Thursday, October 21, 2004

Topic 3: The Seance By Joan Lowery Nixon

Nixon, Joan Lowery. 1980. The Séance. New York: Harcourt, Inc., 2004. Original edition, Harcourt, Inc. ISBN: 0152050299.

When a teenage girl disappears from a séance held in another student’s home and later turns up dead, a small East Texas town is stunned. When the student who conducted the séance later turns up murdered it becomes obvious that someone is targeting the entire group of girls who attended. In Joan Lowery Nixon’s THE SÉANCE, one teenage girl must ferret out the murderer before she becomes the next victim. As an orphan Lauren lived with her Aunt Mel in a quiet town on the edge of the Big Thicket.
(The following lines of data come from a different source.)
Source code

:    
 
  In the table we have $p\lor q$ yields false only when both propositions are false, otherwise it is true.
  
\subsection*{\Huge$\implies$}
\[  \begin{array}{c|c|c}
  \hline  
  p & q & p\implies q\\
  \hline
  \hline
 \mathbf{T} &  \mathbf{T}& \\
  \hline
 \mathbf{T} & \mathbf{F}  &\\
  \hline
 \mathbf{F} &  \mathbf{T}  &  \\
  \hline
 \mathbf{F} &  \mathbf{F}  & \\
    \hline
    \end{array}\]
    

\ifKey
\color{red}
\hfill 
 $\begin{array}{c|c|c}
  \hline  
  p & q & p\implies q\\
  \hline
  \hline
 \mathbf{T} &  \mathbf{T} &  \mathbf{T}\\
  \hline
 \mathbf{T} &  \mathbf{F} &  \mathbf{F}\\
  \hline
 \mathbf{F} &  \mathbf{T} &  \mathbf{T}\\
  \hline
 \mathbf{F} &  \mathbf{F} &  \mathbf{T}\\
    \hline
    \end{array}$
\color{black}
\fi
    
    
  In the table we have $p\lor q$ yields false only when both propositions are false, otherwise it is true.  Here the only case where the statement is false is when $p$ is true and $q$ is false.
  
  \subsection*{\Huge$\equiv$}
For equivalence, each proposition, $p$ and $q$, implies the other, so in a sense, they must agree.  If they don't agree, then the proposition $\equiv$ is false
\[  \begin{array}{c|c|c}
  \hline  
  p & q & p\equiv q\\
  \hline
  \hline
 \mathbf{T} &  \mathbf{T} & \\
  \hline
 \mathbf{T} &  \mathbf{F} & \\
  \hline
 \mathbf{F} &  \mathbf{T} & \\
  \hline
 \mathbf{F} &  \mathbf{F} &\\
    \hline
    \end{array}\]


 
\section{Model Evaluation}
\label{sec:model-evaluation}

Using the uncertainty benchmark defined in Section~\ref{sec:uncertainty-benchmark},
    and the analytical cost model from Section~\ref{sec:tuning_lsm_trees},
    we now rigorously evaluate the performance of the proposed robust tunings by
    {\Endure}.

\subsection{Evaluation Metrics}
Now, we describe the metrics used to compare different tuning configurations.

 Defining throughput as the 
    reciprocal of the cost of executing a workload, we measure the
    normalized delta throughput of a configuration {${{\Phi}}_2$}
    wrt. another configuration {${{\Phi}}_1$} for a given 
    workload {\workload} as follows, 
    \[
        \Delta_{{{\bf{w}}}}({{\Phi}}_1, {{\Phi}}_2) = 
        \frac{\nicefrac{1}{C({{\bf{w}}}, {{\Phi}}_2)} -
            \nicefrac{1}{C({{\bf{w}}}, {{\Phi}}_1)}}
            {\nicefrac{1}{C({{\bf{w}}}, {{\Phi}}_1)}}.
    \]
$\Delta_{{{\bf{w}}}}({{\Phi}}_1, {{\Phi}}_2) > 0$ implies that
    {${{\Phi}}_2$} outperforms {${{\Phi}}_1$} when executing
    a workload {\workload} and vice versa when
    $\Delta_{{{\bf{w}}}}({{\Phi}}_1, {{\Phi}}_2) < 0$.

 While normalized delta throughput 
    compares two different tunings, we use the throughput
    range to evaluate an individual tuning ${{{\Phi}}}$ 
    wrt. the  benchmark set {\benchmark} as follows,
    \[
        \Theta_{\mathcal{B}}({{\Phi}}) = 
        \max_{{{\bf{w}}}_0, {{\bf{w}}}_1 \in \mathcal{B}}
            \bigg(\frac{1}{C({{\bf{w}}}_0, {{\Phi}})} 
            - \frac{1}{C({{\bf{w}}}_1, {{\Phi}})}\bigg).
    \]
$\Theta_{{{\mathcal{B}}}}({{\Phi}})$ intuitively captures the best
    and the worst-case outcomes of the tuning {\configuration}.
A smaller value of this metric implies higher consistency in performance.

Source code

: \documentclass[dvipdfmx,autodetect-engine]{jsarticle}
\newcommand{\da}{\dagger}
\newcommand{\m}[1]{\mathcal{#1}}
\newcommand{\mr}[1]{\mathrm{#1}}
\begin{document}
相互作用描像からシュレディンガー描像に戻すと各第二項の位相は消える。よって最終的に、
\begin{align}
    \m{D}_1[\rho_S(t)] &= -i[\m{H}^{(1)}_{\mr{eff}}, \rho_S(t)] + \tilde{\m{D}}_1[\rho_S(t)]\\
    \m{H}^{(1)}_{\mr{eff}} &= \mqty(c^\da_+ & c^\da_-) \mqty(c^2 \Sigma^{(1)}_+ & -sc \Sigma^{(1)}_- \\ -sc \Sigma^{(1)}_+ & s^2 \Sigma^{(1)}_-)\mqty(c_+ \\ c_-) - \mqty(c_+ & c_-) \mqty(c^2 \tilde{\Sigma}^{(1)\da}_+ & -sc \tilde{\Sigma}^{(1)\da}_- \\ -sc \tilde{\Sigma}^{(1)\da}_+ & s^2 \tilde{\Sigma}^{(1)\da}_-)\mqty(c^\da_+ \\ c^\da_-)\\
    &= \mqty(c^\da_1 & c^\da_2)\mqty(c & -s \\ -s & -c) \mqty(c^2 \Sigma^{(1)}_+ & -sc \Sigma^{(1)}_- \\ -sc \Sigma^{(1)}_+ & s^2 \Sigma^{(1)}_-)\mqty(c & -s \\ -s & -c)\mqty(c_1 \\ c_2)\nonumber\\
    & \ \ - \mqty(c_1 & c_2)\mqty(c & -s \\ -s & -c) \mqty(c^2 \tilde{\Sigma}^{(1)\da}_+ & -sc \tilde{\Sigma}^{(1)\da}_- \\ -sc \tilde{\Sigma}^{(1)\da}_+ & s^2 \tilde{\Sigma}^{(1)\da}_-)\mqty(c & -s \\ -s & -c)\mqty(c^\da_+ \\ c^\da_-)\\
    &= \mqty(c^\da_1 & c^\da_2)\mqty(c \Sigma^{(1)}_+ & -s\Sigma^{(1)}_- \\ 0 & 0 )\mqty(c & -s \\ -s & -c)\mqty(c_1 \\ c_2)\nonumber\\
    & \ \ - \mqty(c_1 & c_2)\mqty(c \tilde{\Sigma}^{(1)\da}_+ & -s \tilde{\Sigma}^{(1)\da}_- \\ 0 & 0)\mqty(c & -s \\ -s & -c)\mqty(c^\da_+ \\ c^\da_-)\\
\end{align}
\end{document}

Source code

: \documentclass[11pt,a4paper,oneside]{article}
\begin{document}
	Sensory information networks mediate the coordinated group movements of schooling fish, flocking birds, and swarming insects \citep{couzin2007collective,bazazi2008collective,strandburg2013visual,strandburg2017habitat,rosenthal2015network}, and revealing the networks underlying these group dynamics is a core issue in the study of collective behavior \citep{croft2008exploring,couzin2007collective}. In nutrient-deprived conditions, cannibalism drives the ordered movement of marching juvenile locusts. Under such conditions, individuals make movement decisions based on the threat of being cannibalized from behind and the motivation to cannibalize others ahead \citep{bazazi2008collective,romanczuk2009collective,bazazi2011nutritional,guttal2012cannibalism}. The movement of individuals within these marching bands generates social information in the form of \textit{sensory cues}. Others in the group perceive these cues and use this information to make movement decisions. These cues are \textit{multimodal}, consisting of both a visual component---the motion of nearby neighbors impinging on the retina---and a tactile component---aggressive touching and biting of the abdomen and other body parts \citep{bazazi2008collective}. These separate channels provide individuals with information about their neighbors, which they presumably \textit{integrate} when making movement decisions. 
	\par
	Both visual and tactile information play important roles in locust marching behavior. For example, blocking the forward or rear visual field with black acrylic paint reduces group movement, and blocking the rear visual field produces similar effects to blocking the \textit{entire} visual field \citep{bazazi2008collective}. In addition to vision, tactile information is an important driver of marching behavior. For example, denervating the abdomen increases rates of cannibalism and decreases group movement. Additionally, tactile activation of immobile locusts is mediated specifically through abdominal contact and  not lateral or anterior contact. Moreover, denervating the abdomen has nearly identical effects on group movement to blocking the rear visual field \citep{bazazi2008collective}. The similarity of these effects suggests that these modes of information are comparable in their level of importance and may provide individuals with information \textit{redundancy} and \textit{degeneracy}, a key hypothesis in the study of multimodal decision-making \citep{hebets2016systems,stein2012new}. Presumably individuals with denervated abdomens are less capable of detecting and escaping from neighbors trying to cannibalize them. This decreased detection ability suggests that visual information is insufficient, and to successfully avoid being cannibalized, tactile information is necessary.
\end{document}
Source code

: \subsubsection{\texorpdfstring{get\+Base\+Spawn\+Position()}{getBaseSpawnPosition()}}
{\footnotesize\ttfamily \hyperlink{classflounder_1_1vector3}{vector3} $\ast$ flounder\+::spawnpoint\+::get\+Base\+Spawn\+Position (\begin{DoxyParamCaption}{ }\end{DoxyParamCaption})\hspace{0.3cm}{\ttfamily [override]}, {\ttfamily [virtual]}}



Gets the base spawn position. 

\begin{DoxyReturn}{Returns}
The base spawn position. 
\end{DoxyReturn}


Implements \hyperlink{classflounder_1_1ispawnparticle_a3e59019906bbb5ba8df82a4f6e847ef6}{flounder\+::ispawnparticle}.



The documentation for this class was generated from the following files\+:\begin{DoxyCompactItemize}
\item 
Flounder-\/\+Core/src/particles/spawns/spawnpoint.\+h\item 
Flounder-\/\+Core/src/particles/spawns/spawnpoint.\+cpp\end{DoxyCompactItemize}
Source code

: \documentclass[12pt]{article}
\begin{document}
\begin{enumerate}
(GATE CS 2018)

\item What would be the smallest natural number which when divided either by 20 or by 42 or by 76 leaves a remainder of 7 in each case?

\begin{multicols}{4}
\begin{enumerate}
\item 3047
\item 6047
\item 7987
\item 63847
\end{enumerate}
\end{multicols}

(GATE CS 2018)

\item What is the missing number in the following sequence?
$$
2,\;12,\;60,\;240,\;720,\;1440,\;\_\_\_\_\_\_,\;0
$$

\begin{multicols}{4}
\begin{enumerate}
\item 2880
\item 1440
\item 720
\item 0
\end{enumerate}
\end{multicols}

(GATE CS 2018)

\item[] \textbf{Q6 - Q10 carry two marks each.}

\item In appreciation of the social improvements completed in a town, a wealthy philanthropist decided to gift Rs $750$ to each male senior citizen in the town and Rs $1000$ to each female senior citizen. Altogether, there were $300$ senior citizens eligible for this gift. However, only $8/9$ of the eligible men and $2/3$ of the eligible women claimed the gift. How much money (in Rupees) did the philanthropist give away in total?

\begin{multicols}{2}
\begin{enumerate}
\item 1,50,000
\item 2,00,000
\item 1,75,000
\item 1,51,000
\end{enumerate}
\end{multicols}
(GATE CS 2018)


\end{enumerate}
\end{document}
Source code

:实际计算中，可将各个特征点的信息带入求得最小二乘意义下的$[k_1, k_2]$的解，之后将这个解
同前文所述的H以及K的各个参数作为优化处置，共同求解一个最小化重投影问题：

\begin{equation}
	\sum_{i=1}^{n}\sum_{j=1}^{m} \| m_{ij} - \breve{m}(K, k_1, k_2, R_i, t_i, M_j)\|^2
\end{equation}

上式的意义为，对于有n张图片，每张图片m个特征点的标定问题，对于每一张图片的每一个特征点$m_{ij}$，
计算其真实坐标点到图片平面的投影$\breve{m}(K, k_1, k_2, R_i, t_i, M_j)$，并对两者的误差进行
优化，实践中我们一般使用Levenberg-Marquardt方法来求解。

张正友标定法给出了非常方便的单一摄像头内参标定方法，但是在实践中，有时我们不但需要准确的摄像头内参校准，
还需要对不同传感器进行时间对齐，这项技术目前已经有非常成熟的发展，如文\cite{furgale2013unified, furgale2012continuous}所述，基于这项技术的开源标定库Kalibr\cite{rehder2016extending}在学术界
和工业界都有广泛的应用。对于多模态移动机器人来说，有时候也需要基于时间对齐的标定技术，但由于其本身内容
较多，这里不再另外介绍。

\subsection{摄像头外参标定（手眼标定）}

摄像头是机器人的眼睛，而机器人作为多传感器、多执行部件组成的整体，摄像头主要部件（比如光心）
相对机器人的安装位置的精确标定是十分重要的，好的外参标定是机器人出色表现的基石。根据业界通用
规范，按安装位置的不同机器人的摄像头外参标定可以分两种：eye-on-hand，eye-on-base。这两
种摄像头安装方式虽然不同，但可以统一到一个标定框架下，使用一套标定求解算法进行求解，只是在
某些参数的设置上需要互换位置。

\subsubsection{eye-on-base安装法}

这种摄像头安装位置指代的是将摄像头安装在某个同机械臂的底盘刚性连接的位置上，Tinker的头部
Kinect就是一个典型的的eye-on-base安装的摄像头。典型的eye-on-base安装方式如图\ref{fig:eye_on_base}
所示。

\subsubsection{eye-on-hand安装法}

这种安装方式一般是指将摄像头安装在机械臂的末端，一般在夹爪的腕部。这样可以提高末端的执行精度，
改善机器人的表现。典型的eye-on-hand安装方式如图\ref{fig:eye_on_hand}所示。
When juvenile delinquent Sara comes to live with them, Lauren takes an instant dislike to her. Sara was pretty and “wore her sweaters and blouses a size too small” (Lowery, 3.). She also snuck out of the house in the middle of the night to meet with boys. Lauren wants to refuse when Sara invites her to attend the séance being held by Roberta, a new girl in school, but when the other girls get together, they convince Lauren to come. From the beginning of the séance, the spooky feelings scare the girls, but it isn’t when the lights go out that the scary part begins. Though the doors and windows are locked from the inside, Sara disappears in the darkness.

Nixon’s writing uses a quick pace that pulls the reader along in a current of images, sounds and emotions. The first person narration by Lauren allows the reader to connect with her. THE SÉANCE is “carefully plotted with fair clues for the readers, but hints that don’t really prepare one for the smash finish.” (Publisher’s Weekly, 78.) Over and over the sheriff questions the girls at the séance and they each deny locking the door behind Sara, so at the end of the book, it is somewhat annoying that the person that connected with you was lying about her role. The hints and clues that are sprinkled throughout the story can cast blame on a lot of people in town, much to amateur detective Lauren’s frustration. Nixon’s expert writing ratchets up the suspense as Lauren becomes more and more paranoid about the members of the small town she lives in.

THE SÉANCE also looks at the relationship between family members, friends and community members. Living with her “forthright, caring, but undemonstrative Aunt Mel,” Lauren was “content with her lot.”(Publisher’s Weekly, 78.) “I didn’t even know that I wanted to be held and loved and caressed until Sara came and drew those feelings from the air and them out in front of me…” thinks Lauren. (Nixon, 47.) Having wished Sara would just disappear, Lauren feels guilty when she turns up murdered. Nixon expertly hits on the confusing mix of emotions that teenage girls often feel as they are growing up and interacting with other girls and the boys they sometimes fight over.

Reference List:

Nixon, Joan Lowery. 1980. The Séance. New York: Harcourt, Inc., 2004. Original edition, Harcourt, Inc.

______. 1980. Review of The Séance by Joan Lowery Nixon. Publisher’s Weekly (April 11):78.